__About this exercise__
Pick every line out of the entries below that holds the string "download", and report them.

----------

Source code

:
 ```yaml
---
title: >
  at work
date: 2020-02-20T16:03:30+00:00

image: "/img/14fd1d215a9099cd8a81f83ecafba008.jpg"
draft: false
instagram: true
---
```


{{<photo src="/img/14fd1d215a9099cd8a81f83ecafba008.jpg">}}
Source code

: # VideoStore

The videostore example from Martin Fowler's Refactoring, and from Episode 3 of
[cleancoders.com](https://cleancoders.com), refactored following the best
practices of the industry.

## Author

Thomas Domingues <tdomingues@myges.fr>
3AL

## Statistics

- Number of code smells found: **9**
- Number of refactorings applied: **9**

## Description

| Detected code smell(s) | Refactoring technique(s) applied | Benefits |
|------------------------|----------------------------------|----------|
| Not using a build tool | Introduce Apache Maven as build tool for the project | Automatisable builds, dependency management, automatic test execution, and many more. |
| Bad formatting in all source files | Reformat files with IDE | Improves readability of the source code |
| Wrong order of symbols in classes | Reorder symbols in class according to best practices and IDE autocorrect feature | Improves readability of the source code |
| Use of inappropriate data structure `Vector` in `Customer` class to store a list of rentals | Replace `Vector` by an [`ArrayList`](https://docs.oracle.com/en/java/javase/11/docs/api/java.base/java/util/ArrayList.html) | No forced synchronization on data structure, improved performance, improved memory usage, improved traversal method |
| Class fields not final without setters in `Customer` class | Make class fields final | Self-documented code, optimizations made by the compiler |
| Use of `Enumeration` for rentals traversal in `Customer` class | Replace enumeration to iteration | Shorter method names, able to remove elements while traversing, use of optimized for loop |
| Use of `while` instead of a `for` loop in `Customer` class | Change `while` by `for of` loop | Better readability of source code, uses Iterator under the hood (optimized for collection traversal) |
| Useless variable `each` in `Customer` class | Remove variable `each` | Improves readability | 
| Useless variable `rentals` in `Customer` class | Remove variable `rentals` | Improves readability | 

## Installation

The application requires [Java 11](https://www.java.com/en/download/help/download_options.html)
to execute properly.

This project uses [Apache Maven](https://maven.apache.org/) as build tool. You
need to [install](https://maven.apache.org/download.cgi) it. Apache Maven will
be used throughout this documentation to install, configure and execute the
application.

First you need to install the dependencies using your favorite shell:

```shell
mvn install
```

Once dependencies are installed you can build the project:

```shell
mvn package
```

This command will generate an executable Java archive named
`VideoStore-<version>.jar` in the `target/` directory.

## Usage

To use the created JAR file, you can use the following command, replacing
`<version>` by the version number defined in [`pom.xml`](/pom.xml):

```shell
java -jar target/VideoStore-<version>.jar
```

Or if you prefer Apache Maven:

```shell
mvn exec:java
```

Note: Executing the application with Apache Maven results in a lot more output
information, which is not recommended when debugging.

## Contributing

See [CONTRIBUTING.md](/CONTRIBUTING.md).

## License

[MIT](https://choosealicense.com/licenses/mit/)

----------

__Result__
The application requires [Java 11](https://www.java.com/en/download/help/download_options.html)
need to [install](https://maven.apache.org/download.cgi) it. Apache Maven will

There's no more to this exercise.